In their concurrent verdict the Apex Court held “the aforementioned principle of law” and decided that “respondent No.4, who was also a teacher and worked with the appellant as such, was not eligible to claim gratuity amount from the appellant (BIT) under the Act. The Court did not make any distinction between the teachers inter se and nor made any distinction as to in which type of educational institute the teacher is working for determining his entitlement to claim the gratuity under the Act.”
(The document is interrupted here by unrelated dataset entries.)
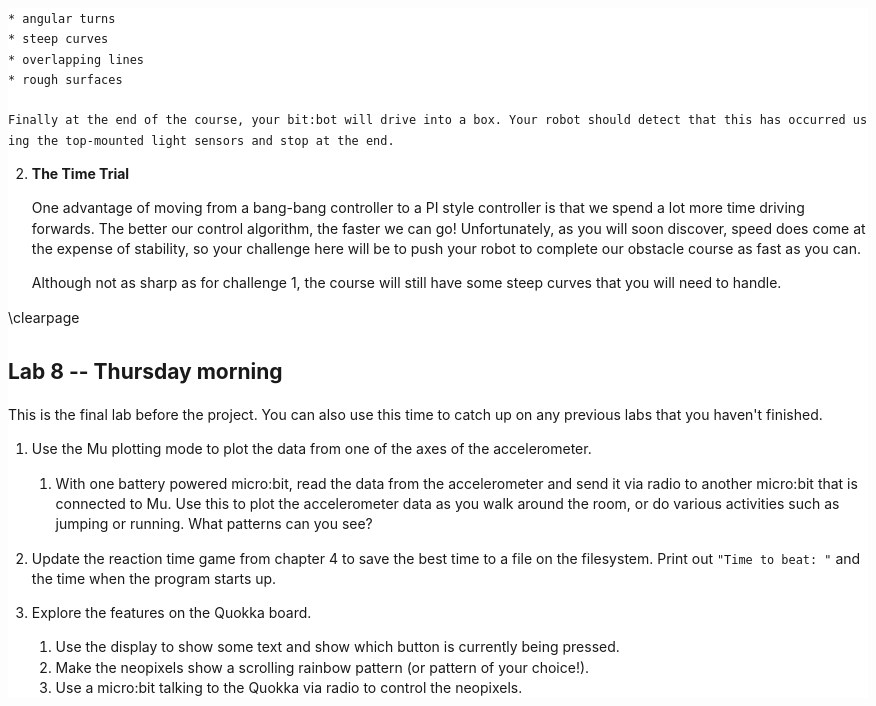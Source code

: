     * angular turns
    * steep curves
    * overlapping lines
    * rough surfaces

    Finally at the end of the course, your bit:bot will drive into a box. Your robot should detect that this has occurred using the top-mounted light sensors and stop at the end.

2. **The Time Trial**

    One advantage of moving from a bang-bang controller to a PI style controller is that we spend a lot more time driving forwards. The better our control algorithm, the faster we can go! Unfortunately, as you will soon discover, speed does come at the expense of stability, so your challenge here will be to push your robot to complete our obstacle course as fast as you can.

    Although not as sharp as for challenge 1, the course will still have some steep curves that you will need to handle.

\clearpage

## Lab 8 -- Thursday morning

This is the final lab before the project. You can also use this time to catch up on any previous labs that you haven't finished.

1. Use the Mu plotting mode to plot the data from one of the axes of the accelerometer.
    1. With one battery powered micro:bit, read the data from the accelerometer and send it via radio to another micro:bit that is connected to Mu. Use this to plot the accelerometer data as you walk around the room, or do various activities such as jumping or running. What patterns can you see?

2. Update the reaction time game from chapter 4 to save the best time to a file on the filesystem. Print out `"Time to beat: "` and the time when the program starts up.

3. Explore the features on the Quokka board.
    1. Use the display to show some text and show which button is currently being pressed.
    2. Make the neopixels show a scrolling rainbow pattern (or pattern of your choice!).
    3. Use a micro:bit talking to the Quokka via radio to control the neopixels.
The Court also reiterated that “the High Court was, therefore, not justified in making a distinction between the teachers working in the primary schools and the teachers working in other educational institutions. We cannot, therefore, concur with the view taken by the High Court. As a result, the appeal succeeds and the impugned order is set aside.”
Impact of the judgment
The verdict pointed out that there should not be any misconception that the Court is against teachers receiving any gratuity benefits. The Supreme Court also categorically emphasised “it is for the legislature to take cognizance of situation of such teachers in various establishments where gratuity benefits are not available and think of a separate legislation for them in this regard. That is the subject−matter solely of the legislature to consider and decide.” This judgment brought home the fact that there are extensive lacunae in various areas of the Payment of Gratuity Act, 1972 and it needs to be modernised with respect to current situations so that such problems do not come up in the future. The teaching profession is one of the noblest professions where teachers are entrusted to carve the future generations through meticulous guidance and support. The shining light of knowledge in our path that firmly roots our dreams in the hard concrete of reality and ingrained in us the value system that stood us in good stead throughout our lives; the contribution of our teachers in shaping our life goals and helping us to realise our true potential is beyond simple platitudes and affirmation of their services. The Court also recognised this fact and urged the legislative authorities to take up this cause of changing legislations or making new laws so as to be able to give teachers their dues in the form of both awards and monetary rewards.